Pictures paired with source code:
──────────────────────────────

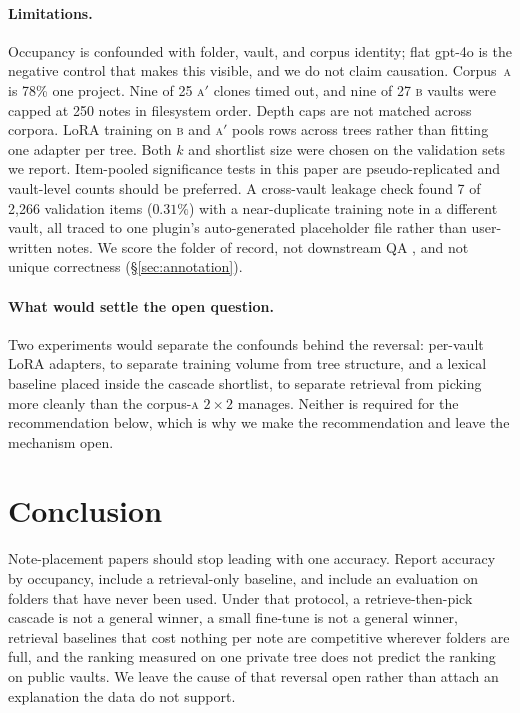 \documentclass[11pt]{article}
\newcommand{\corpA}{\textsc{a}}
\newcommand{\corpB}{\textsc{b}}
\newcommand{\corpAp}{\textsc{a}$'$}
\begin{document}
\paragraph{Limitations.}
Occupancy is confounded with folder, vault, and corpus identity; flat gpt-4o is the negative control that makes this visible, and we do not claim causation.
Corpus~\corpA{} is 78\% one project.
Nine of 25 \corpAp{} clones timed out, and nine of 27 \corpB{} vaults were capped at 250 notes in filesystem order.
Depth caps are not matched across corpora.
LoRA training on \corpB{} and \corpAp{} pools rows across trees rather than fitting one adapter per tree.
Both $k$ and shortlist size were chosen on the validation sets we report.
Item-pooled significance tests in this paper are pseudo-replicated and vault-level counts should be preferred.
A cross-vault leakage check found 7 of 2{,}266 validation items ($0.31\%$) with a near-duplicate training note in a different vault, all traced to one plugin's auto-generated placeholder file rather than user-written notes.
We score the folder of record, not downstream QA \citep{filesystem-memory}, and not unique correctness (\S\ref{sec:annotation}).

\paragraph{What would settle the open question.}
Two experiments would separate the confounds behind the reversal: per-vault LoRA adapters, to separate training volume from tree structure, and a lexical baseline placed inside the cascade shortlist, to separate retrieval from picking more cleanly than the corpus-\corpA{} $2\times2$ manages.
Neither is required for the recommendation below, which is why we make the recommendation and leave the mechanism open.

\section{Conclusion}

Note-placement papers should stop leading with one accuracy.
Report accuracy by occupancy, include a retrieval-only baseline, and include an evaluation on folders that have never been used.
Under that protocol, a retrieve-then-pick cascade is not a general winner, a small fine-tune is not a general winner, retrieval baselines that cost nothing per note are competitive wherever folders are full, and the ranking measured on one private tree does not predict the ranking on public vaults.
We leave the cause of that reversal open rather than attach an explanation the data do not support.
\end{document}
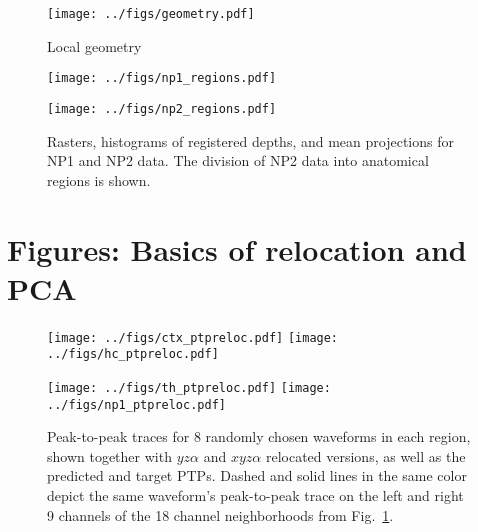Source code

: \documentclass[
  12pt,
]{article}
\theoremstyle{plain}
\theoremstyle{definition}
\theoremstyle{remark}
\newcommand{\1}[1]{\mathbb{1}_{{#1}}}
\begin{document}
\begin{figure}[hbtp]
\begin{center}
\texttt{[image: ../figs/geometry.pdf]}
\end{center}
\caption{Local geometry}
\label{fig:geom}
\end{figure}

\begin{figure}
\begin{center}
\texttt{[image: ../figs/np1\_regions.pdf]}

\vspace{-10pt}

\texttt{[image: ../figs/np2\_regions.pdf]}
\end{center}
\caption{Rasters, histograms of registered depths, and mean projections for NP1 and NP2 data. The division of NP2 data into anatomical regions is shown.}
\label{fig:anat}
\end{figure}

\FloatBarrier
\newpage

\section{Figures: Basics of relocation and PCA}

\begin{figure}[H]
\begin{adjustwidth*}{-1.6in}{-1.6in}
\begin{center}

\texttt{[image: ../figs/ctx\_ptpreloc.pdf]}
\texttt{[image: ../figs/hc\_ptpreloc.pdf]}

\bigskip


\texttt{[image: ../figs/th\_ptpreloc.pdf]}
\texttt{[image: ../figs/np1\_ptpreloc.pdf]}
\end{center}
\end{adjustwidth*}
\caption{Peak-to-peak traces for 8 randomly chosen waveforms in each region, shown together with $yz\alpha$ and $xyz\alpha$ relocated versions, as well as the predicted and target PTPs. Dashed and solid lines in the same color depict the same waveform's peak-to-peak trace on the left and right 9 channels of the 18 channel neighborhoods from Fig.~\ref{fig:geom}.}
\label{fig:ptps}
\end{figure}
\end{document}

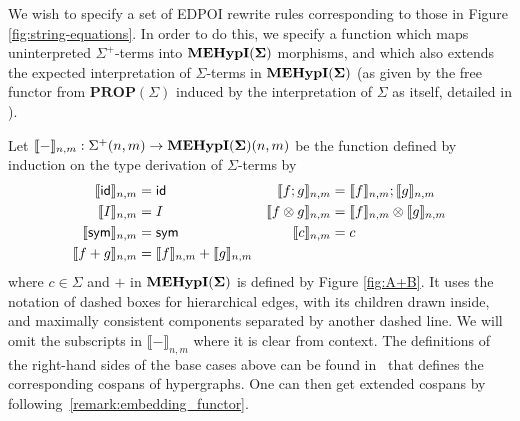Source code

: We wish to specify a set of EDPOI rewrite rules corresponding to those in Figure \ref{fig:string-equations}.  In order to do this,  we specify a function which maps  uninterpreted $\Sigma^+$-terms into ${\mathbf{MEHypI(\Sigma)}}$ morphisms,  and which also extends the expected interpretation of $\Sigma$-terms in ${\mathbf{MEHypI(\Sigma)}}$ (as given by the free functor from $\textbf{PROP}(\Sigma)$ induced by the interpretation of $\Sigma$ as itself,  detailed in \cite{bonchi_string_2022-2}). 
\begin{definition}[Interpretation function] 
Let $\llbracket - \rrbracket_{n,m}: \Sigma^+(n,m) \to {\mathbf{MEHypI(\Sigma)}}(n,m)$ be the function defined by induction on the type derivation of $\Sigma$-terms by 
\begin{align*}
	\llbracket \textsf{id} \rrbracket_{n,m} &= \textsf{id}  &	\llbracket f ; g \rrbracket_{n,m} &= \llbracket f \rrbracket_{n,m} ; \llbracket g \rrbracket_{n,m} \\
	\llbracket I \rrbracket_{n,m} &= I & \llbracket f \otimes g \rrbracket_{n,m} &= \llbracket f \rrbracket_{n,m} \otimes \llbracket g \rrbracket_{n,m} \\
	\llbracket \textsf{sym} \rrbracket_{n,m} &= \textsf{sym}  & \llbracket c \rrbracket_{n,m} &= c   \\ 
	\llbracket f+g \rrbracket_{n,m} &= \llbracket f \rrbracket_{n,m} + \llbracket g \rrbracket_{n,m}
\end{align*}
where $c \in \Sigma$ and $+$ in ${\mathbf{MEHypI(\Sigma)}}$ is defined by Figure \ref{fig:A+B}.  It uses the notation of dashed boxes for hierarchical edges, with its children drawn inside,  and maximally consistent components separated by another dashed line.  We will omit the subscripts in $\llbracket - \rrbracket_{n,m}$ where it is clear from context.
The definitions of the right-hand sides of the base cases above can be found in~\cite{bonchi_string_2022-1} that defines the corresponding cospans of hypergraphs. One can then get extended cospans by following~\ref{remark:embedding_functor}.
\end{definition}

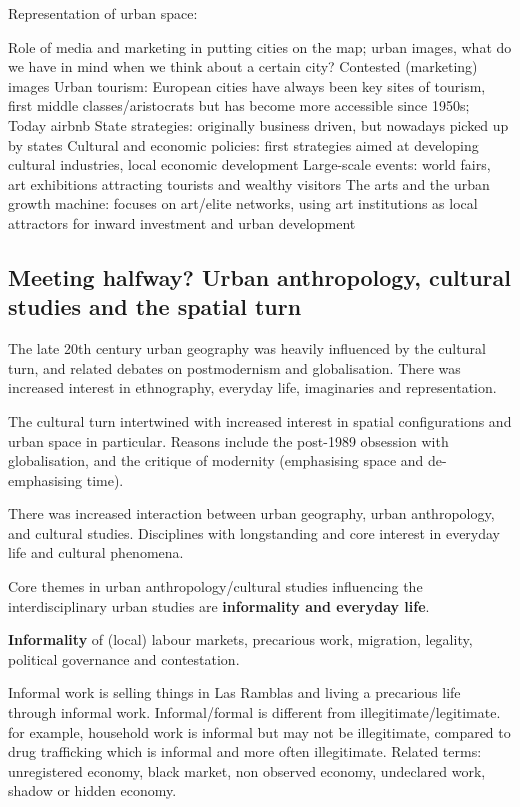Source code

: \documentclass{article}
\begin{document}
Representation of urban space:

\begin{outline}
	\1 Role of media and marketing in putting cities on the map; urban images, what do we have in mind when we think about a certain city?
	\1 Contested (marketing) images
	\1 Urban tourism: European cities have always been key sites of tourism, first middle classes/aristocrats but has become more accessible since 1950s; Today airbnb
	\1 State strategies: originally business driven, but nowadays picked up by states
		\2 Cultural and economic policies: first strategies aimed at developing cultural industries, local economic development
		\2 Large-scale events: world fairs, art exhibitions attracting tourists and wealthy visitors
		\2 The arts and the urban growth machine: focuses on art/elite networks, using art institutions as local attractors for inward investment and urban development
\end{outline}

\subsection{Meeting halfway? Urban anthropology, cultural studies and the spatial turn}

The late 20th century urban geography was heavily influenced by the cultural turn, and related debates on postmodernism and globalisation. There was increased interest in ethnography, everyday life, imaginaries and representation.

The cultural turn intertwined with increased interest in spatial configurations and urban space in particular. Reasons include the post-1989 obsession with globalisation, and the critique of modernity (emphasising space and de-emphasising time).

There was increased interaction between urban geography, urban anthropology, and cultural studies. Disciplines with longstanding and core interest in everyday life and cultural phenomena.

Core themes in urban anthropology/cultural studies influencing the interdisciplinary urban studies are \textbf{informality and everyday life}.

\textbf{Informality} of (local) labour markets, precarious work, migration, legality, political governance and contestation. 

Informal work is selling things in Las Ramblas and living a precarious life through informal work. Informal/formal is different from illegitimate/legitimate. for example, household work is informal but may not be illegitimate, compared to drug trafficking which is informal and more often illegitimate. 
Related terms: unregistered economy, black market, non observed economy, undeclared work, shadow or hidden economy.
\end{document}
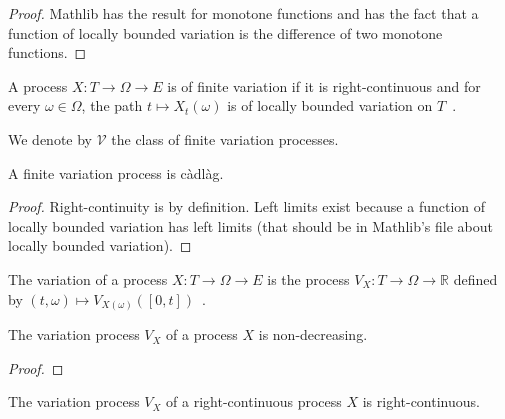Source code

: \begin{proof}
Mathlib has the result for monotone functions and has the fact that a function of locally bounded variation is the difference of two monotone functions.
\end{proof}


\begin{definition}\label{def:HasFiniteVariation}
A process $X : T \to \Omega \to E$ is of finite variation if it is right-continuous and for every $\omega \in \Omega$, the path $t \mapsto X_t(\omega)$ is of locally bounded variation on $T$~.

We denote by $\mathcal{V}$ the class of finite variation processes.
\end{definition}


\begin{lemma}\label{lem:HasFiniteVariation.isCadlag}
A finite variation process is càdlàg.
\end{lemma}

\begin{proof}
Right-continuity is by definition. Left limits exist because a function of locally bounded variation has left limits (that should be in Mathlib's file about locally bounded variation).
\end{proof}


\begin{definition}\label{def:variationProcess}
The variation of a process $X : T \to \Omega \to E$ is the process $V_X : T \to \Omega \to \mathbb{R}$ defined by $(t, \omega) \mapsto V_{X(\omega)}([0,t])$~.
\end{definition}


\begin{lemma}\label{lem:monotone_variationProcess}
The variation process $V_X$ of a process $X$ is non-decreasing.
\end{lemma}

\begin{proof}

\end{proof}


\begin{lemma}\label{lem:rightContinuous_variationProcess}
The variation process $V_X$ of a right-continuous process $X$ is right-continuous.
\end{lemma}

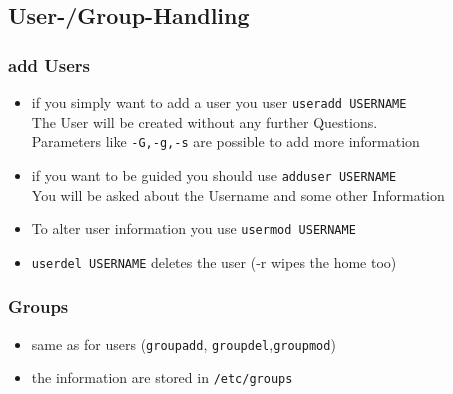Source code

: \documentclass[draft,handout]{beamer}
\newcommand{\code}[1]{\colorbox{lGray}{\texttt{#1}}}
\begin{document}
    \subsection{User-/Group-Handling}
	    \begin{frame}
			\frametitle{add Users}
			\begin{itemize}
                \item<1-> if you simply want to add a user you user \code{useradd USERNAME} \\
                          The User will be created without any further Questions. \\
                          Parameters like \code{-G,-g,-s} are possible to add more information
                \item<2-> if you want to be guided you should use \code{adduser USERNAME} \\
                         You will be asked about the Username and some other Information
                \item<3-> To alter user information you use \code{usermod USERNAME}
                \item<4-> \code{userdel USERNAME} deletes the user (-r wipes the home too)
            \end{itemize}
		\end{frame}
	    \begin{frame}
			\frametitle{Groups}
			\begin{itemize}
                \item<1-> same as for users (\code{groupadd}, \code{groupdel},\code{groupmod})
                \item<2-> the information are stored in \code{/etc/groups}
            \end{itemize}
		\end{frame}
\end{document}
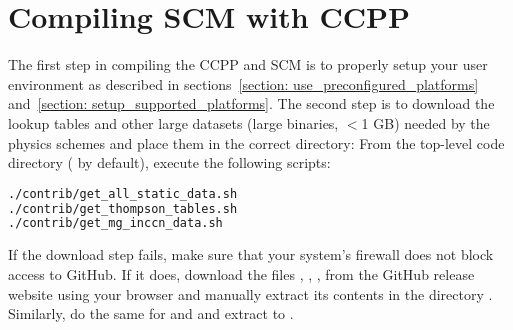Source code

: \section{Compiling SCM with CCPP}
\label{section: compiling}
The first step in compiling the CCPP and SCM is to properly setup your user environment as described in sections~\ref{section: use_preconfigured_platforms} and~\ref{section: setup_supported_platforms}. The second step is to download the lookup tables and other large datasets (large binaries, $<$1 GB) needed by the physics schemes and place them in the correct directory:
From the top-level code directory ( by default), execute the following scripts:
\begin{lstlisting}[language=bash]
./contrib/get_all_static_data.sh
./contrib/get_thompson_tables.sh
./contrib/get_mg_inccn_data.sh
\end{lstlisting}
If the download step fails, make sure that your system's firewall does not block access to GitHub. If it does, download the files , , ,  from the GitHub release website using your browser and manually extract its contents in the directory . Similarly, do the same for   and  and extract to . 

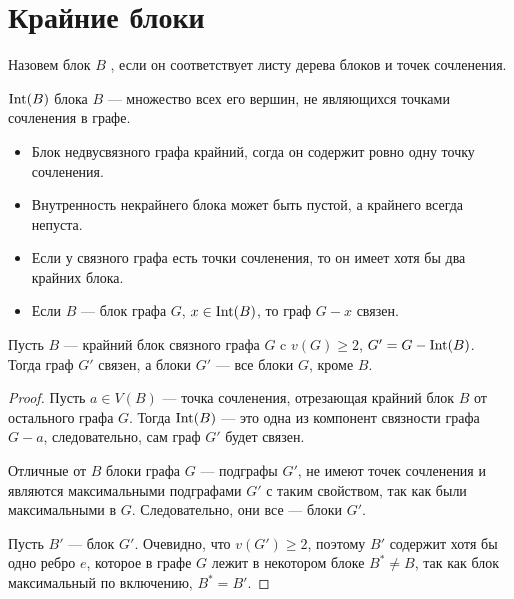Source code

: \section{Крайние блоки}

\begin{definition}
    Назовем блок $B$ , если он соответствует листу дерева блоков и точек сочленения.
\end{definition}
\begin{definition}
     $\operatorname{Int}(B)$ блока $B$ --- множество всех его вершин, не являющихся точками сочленения в графе.
\end{definition}
\begin{itemize}
	\item Блок недвусвязного графа крайний, согда он содержит ровно одну точку сочленения.
	\item Внутренность некрайнего блока может быть пустой, а крайнего всегда непуста.
	\item Если у связного графа есть точки сочленения, то он имеет хотя бы два крайних блока.
	\item Если $B$ ---  блок графа $G$, $x \in \operatorname{Int}(B)$, то граф $G-x$ связен.
\end{itemize}
\begin{lemma}\label{lm:connectivity_3}
    Пусть $B$ --- крайний блок связного графа $G$ c $v(G) \ge 2$, $G' = G - \operatorname{Int}(B)$. Тогда граф $G'$ связен, а блоки $G'$ --- все блоки $G$, кроме $B$.
\end{lemma}
\begin{proof}
    Пусть $a \in V(B)$ --- точка сочленения, отрезающая крайний блок $B$ от остального графа $G$. Тогда $\operatorname{Int}(B)$ --- это одна из компонент связности графа  $G-a$, следовательно, сам граф $G'$ будет связен.

	Отличные от $B$ блоки графа $G$ --- подграфы $G'$, не имеют точек сочленения и являются максимальными подграфами $G'$ с таким свойством, так как были максимальными в $G$. Следовательно, они все --- блоки $G'$.

	Пусть $B'$ --- блок $G'$. Очевидно, что $v(G') \ge 2$, поэтому $B'$ содержит хотя бы одно ребро $e$, которое в графе $G$ лежит в некотором блоке $B^* \neq B$, так как блок максимальный по включению, $B^* = B'$.
\end{proof}
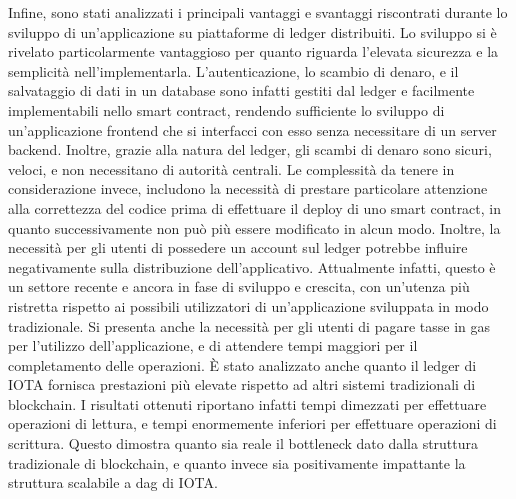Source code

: \documentclass[12pt,a4paper,openright,twoside]{report}
\begin{document}
Infine, sono stati analizzati i principali vantaggi e svantaggi riscontrati durante lo sviluppo di un'applicazione su piattaforme di ledger distribuiti. Lo sviluppo si è rivelato particolarmente vantaggioso per quanto riguarda l'elevata sicurezza e la semplicità nell'implementarla. L'autenticazione, lo scambio di denaro, e il salvataggio di dati in un database sono infatti gestiti dal ledger e facilmente implementabili nello smart contract, rendendo sufficiente lo sviluppo di un'applicazione frontend che si interfacci con esso senza necessitare di un server backend. Inoltre, grazie alla natura del ledger, gli scambi di denaro sono sicuri, veloci, e non necessitano di autorità centrali. Le complessità da tenere in considerazione invece, includono la necessità di prestare particolare attenzione alla correttezza del codice prima di effettuare il deploy di uno smart contract, in quanto successivamente non può più essere modificato in alcun modo. Inoltre, la necessità per gli utenti di possedere un account sul ledger potrebbe influire negativamente sulla distribuzione dell'applicativo. Attualmente infatti, questo è un settore recente e ancora in fase di sviluppo e crescita, con un'utenza più ristretta rispetto ai possibili utilizzatori di un'applicazione sviluppata in modo tradizionale. Si presenta anche la necessità per gli utenti di pagare tasse in gas per l'utilizzo dell'applicazione, e di attendere tempi maggiori per il completamento delle operazioni. È stato analizzato anche quanto il ledger di IOTA fornisca prestazioni più elevate rispetto ad altri sistemi tradizionali di blockchain. I risultati ottenuti riportano infatti tempi dimezzati per effettuare operazioni di lettura, e tempi enormemente inferiori per effettuare operazioni di scrittura. Questo dimostra quanto sia reale il bottleneck dato dalla struttura tradizionale di blockchain, e quanto invece sia positivamente impattante la struttura scalabile a \acrshort{dag} di IOTA.\\
\end{document}

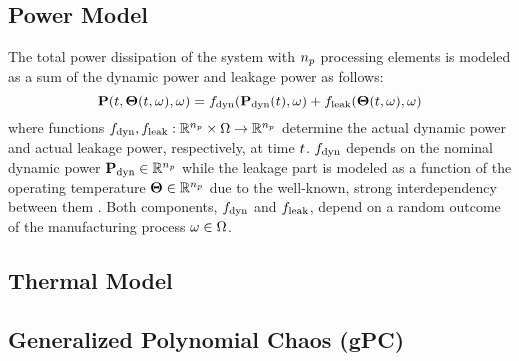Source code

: \subsection{Power Model} 
The total power dissipation of the system with ${n_p}$ processing elements is modeled as a sum of the dynamic power and leakage power as follows:
\begin{equation} \elabel{power-model}
  \vP(\t, \vTO(\t, \o), \o) = f_\dyn(\vP_\dyn(\t), \o) + f_\leak(\vTO(\t, \o), \o)
\end{equation}
where functions $f_{\text{dyn}}, f_{\text{leak}}: \mathbb{R}^{n_p} \times \Omega \to \mathbb{R}^{n_p}$ determine the actual dynamic power and actual leakage power, respectively, at time $t$. $f_{\text{dyn}}$ depends on the nominal dynamic power $\mathbf{P}_{\text{dyn}} \in \mathbb{R}^{n_p}$ while the leakage part is modeled as a function of the operating temperature ${\boldsymbol\Theta} \in \mathbb{R}^{n_p}$ due to the well-known, strong interdependency between them \cite{srivastava2010, liu2007}. Both components, $f_{\text{dyn}}$ and $f_{\text{leak}}$, depend on a random outcome of the manufacturing process $\omega \in \Omega$.

\subsection{Thermal Model} 


\subsection{Generalized Polynomial Chaos (gPC)}

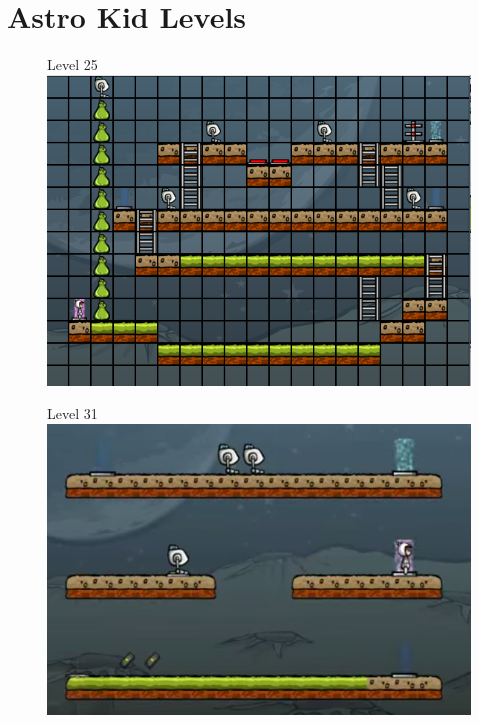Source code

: \section{Astro Kid Levels}
\begin{figure}
	\centering
	\label{level25}
	Level 25
	\includegraphics[width=1.0\textwidth]{appendix/img/lvl25}
\end{figure}
\begin{figure}
	\centering
	\label{level31}
	Level 31
	\includegraphics[width=1.0\textwidth]{appendix/img/lvl31}
\end{figure}
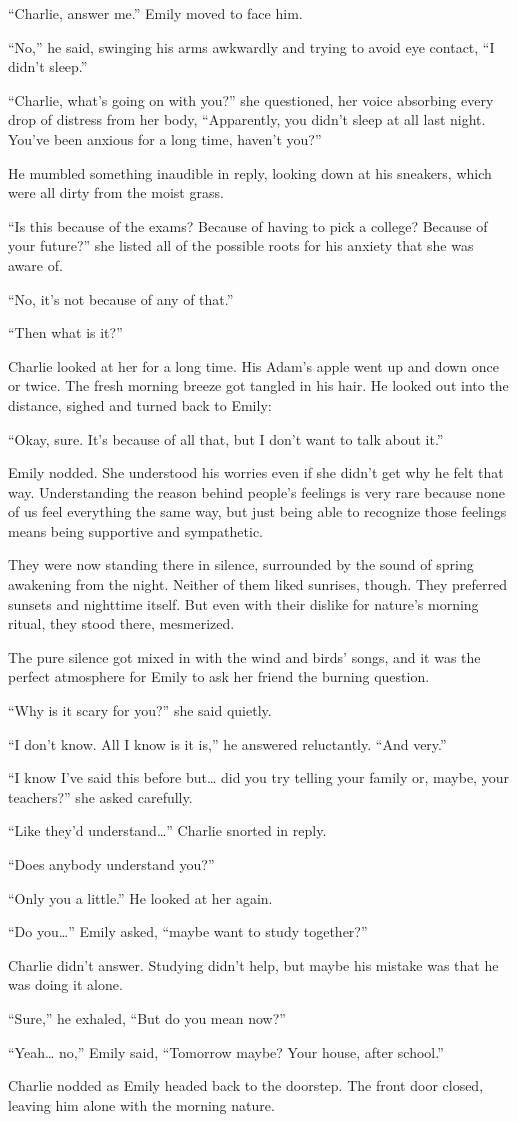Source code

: “Charlie, answer me.” Emily moved to face him.

“No,” he said, swinging his arms awkwardly and trying to avoid eye contact, “I didn't sleep.”

“Charlie, what's going on with you?” she questioned, her voice absorbing every drop of distress from her body, “Apparently, you didn't sleep at all last night. You've been anxious for a long time, haven't you?”

He mumbled something inaudible in reply, looking down at his sneakers, which were all dirty from the moist grass.

“Is this because of the exams? Because of having to pick a college? Because of your future?” she listed all of the possible roots for his anxiety that she was aware of.

“No, it's not because of any of that.”

“Then what is it?”

Charlie looked at her for a long time. His Adam's apple went up and down once or twice. The fresh morning breeze got tangled in his hair. He looked out into the distance, sighed and turned back to Emily:

“Okay, sure. It's because of all that, but I don't want to talk about it.”

Emily nodded. She understood his worries even if she didn't get why he felt that way. Understanding the reason behind people's feelings is very rare because none of us feel everything the same way, but just being able to recognize those feelings means being supportive and sympathetic.

They were now standing there in silence, surrounded by the sound of spring awakening from the night. Neither of them liked sunrises, though. They preferred sunsets and nighttime itself. But even with their dislike for nature's morning ritual, they stood there, mesmerized.

The pure silence got mixed in with the wind and birds' songs, and it was the perfect atmosphere for Emily to ask her friend the burning question.

“Why is it scary for you?” she said quietly.

“I don't know. All I know is it is,” he answered reluctantly. “And very.”

“I know I've said this before but… did you try telling your family or, maybe, your teachers?” she asked carefully.

“Like they'd understand…” Charlie snorted in reply.

“Does anybody understand you?”

“Only you a little.” He looked at her again.

“Do you…” Emily asked, “maybe want to study together?”

Charlie didn't answer. Studying didn't help, but maybe his mistake was that he was doing it alone.

“Sure,” he exhaled, “But do you mean now?”

“Yeah… no,” Emily said, “Tomorrow maybe? Your house, after school.”

Charlie nodded as Emily headed back to the doorstep. The front door closed, leaving him alone with the morning nature.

──────────────────────────────

> _Try it_: Only the lines from the start of the records to the line with "Two experiments would" belong in the copy. Print them exactly, minus pictures.

> _Answer section_:
 \documentclass[11pt]{article}
\newcommand{\corpA}{\textsc{a}}
\newcommand{\corpB}{\textsc{b}}
\newcommand{\corpAp}{\textsc{a}$'$}
\begin{document}
\paragraph{Limitations.}
Occupancy is confounded with folder, vault, and corpus identity; flat gpt-4o is the negative control that makes this visible, and we do not claim causation.
Corpus~\corpA{} is 78\% one project.
Nine of 25 \corpAp{} clones timed out, and nine of 27 \corpB{} vaults were capped at 250 notes in filesystem order.
Depth caps are not matched across corpora.
LoRA training on \corpB{} and \corpAp{} pools rows across trees rather than fitting one adapter per tree.
Both $k$ and shortlist size were chosen on the validation sets we report.
Item-pooled significance tests in this paper are pseudo-replicated and vault-level counts should be preferred.
A cross-vault leakage check found 7 of 2{,}266 validation items ($0.31\%$) with a near-duplicate training note in a different vault, all traced to one plugin's auto-generated placeholder file rather than user-written notes.
We score the folder of record, not downstream QA \citep{filesystem-memory}, and not unique correctness (\S\ref{sec:annotation}).

\paragraph{What would settle the open question.}
Two experiments would separate the confounds behind the reversal: per-vault LoRA adapters, to separate training volume from tree structure, and a lexical baseline placed inside the cascade shortlist, to separate retrieval from picking more cleanly than the corpus-\corpA{} $2\times2$ manages.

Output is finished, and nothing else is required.